The Free Software Foundation (FSF) is a 501(c)(3) non-profit organization founded by Richard Stallman on October 4, 1985, to support the free software movement, with the organization's preference for software being distributed under copyleft ("share alike") terms, such as with its own GNU General Public License. The FSF was incorporated in Boston, Massachusetts, US, where it is also based.

From its founding until the mid-1990s, FSF's funds were mostly used to employ software developers to write free software for the GNU Project. Since the mid-1990s, the FSF's employees and volunteers have mostly worked on legal and structural issues for the free software movement and the free software community.

Consistent with its goals, the FSF aims to use only free software on its own computers.

History

The Free Software Foundation was founded in 1985 as a non-profit corporation supporting free software development. It continued existing GNU projects such as the sale of manuals and tapes, and employed developers of the free software system. Since then, it has continued these activities, as well as advocating for the free software movement.

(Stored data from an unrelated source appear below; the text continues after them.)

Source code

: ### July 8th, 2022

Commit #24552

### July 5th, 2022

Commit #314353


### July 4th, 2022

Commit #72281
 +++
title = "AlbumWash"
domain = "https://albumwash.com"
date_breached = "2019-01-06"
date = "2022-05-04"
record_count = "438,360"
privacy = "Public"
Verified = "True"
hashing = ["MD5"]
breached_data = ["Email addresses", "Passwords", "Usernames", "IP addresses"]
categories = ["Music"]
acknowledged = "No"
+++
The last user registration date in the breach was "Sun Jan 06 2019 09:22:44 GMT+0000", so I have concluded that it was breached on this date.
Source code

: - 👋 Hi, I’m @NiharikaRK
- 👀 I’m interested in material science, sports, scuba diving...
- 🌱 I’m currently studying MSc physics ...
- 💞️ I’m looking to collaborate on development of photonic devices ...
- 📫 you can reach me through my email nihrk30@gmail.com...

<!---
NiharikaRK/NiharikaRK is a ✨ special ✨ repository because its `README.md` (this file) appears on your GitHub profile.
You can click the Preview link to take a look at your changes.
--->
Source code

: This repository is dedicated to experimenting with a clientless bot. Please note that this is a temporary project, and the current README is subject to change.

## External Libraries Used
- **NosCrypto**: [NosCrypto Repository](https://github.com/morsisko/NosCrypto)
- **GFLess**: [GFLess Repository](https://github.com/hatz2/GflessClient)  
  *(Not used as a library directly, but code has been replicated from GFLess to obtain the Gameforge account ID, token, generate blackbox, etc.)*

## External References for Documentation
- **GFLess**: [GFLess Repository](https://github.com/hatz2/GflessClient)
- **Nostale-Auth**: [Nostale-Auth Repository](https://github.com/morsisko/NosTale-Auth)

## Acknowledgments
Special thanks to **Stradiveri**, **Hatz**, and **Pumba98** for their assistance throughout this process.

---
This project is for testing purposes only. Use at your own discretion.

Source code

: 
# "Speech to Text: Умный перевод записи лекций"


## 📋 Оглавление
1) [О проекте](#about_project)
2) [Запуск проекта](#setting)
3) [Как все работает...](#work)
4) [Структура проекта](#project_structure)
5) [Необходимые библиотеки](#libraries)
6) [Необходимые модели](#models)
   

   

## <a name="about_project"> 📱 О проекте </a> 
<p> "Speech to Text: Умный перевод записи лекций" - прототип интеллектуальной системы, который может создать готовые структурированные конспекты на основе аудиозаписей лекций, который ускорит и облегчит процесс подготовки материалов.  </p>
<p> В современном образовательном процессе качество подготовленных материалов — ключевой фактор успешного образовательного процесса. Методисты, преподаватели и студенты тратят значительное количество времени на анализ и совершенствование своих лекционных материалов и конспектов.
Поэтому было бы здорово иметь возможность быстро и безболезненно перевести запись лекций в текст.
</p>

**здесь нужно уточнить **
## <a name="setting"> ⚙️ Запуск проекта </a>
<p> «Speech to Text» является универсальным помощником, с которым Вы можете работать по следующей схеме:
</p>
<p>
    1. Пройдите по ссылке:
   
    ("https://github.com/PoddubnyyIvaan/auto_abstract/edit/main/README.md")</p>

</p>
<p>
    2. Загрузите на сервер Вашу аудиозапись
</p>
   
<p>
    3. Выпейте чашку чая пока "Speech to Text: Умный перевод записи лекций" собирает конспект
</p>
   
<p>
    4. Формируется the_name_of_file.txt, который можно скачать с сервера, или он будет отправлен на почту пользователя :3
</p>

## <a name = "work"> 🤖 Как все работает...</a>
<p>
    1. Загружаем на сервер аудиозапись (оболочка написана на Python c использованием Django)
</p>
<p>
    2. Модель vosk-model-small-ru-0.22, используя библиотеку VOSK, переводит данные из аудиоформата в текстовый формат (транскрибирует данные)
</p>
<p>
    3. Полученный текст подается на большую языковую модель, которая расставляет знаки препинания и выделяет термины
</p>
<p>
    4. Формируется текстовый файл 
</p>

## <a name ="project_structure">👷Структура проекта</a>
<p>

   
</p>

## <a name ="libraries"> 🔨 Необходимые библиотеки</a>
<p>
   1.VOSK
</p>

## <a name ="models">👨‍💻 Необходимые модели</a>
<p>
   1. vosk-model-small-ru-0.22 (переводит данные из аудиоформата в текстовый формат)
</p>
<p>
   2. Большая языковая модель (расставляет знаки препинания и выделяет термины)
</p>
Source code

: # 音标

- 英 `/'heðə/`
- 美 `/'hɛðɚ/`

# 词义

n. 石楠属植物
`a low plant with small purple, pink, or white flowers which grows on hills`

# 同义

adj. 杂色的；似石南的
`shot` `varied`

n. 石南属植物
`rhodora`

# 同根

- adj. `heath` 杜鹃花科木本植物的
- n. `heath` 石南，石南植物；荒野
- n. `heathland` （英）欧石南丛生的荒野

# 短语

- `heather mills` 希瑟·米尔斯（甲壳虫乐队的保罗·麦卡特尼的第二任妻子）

The FSF is also the steward of several free software licenses, meaning it publishes them and has the ability to make revisions as needed.

The FSF holds the copyrights on many pieces of the GNU system, such as GNU Compiler Collection. As holder of these copyrights, it has the authority to enforce the copyleft requirements of the GNU General Public License (GPL) when copyright infringement occurs on that software.

From 1991 until 2001, GPL enforcement was done informally,  usually by Stallman himself, often with assistance from FSF's lawyer, Eben Moglen. Typically, GPL violations during this time were cleared up by short email exchanges between Stallman and the violator. In the interest of promoting copyleft assertiveness by software companies to the level that the FSF was already doing, in 2004 Harald Welte launched gpl-violations.org.

In late 2001, Bradley M. Kuhn (then executive director), with the assistance of Moglen, David Turner, and Peter T. Brown, formalized these efforts into FSF's GPL Compliance Labs. From 2002–2004, high-profile GPL enforcement cases, such as those against Linksys and OpenTV, became frequent.

GPL enforcement and educational campaigns on GPL compliance was a major focus of the FSF's efforts during this period.

In March 2003, SCO filed suit against IBM alleging that IBM's contributions to various free software, including FSF's GNU, violated SCO's rights. While FSF was never a party to the lawsuit, FSF was subpoenaed on November 5, 2003. During 2003 and 2004, FSF put substantial advocacy effort into responding to the lawsuit and quelling its negative impact on the adoption and promotion of free software.

From 2003 to 2005, FSF held legal seminars to explain the GPL and the surrounding law. Usually taught by Bradley M. Kuhn and Daniel Ravicher, these seminars offered CLE credit and were the first effort to give formal legal education on the GPL.

In 2007, the FSF published the third version of the GNU General Public License after significant outside input.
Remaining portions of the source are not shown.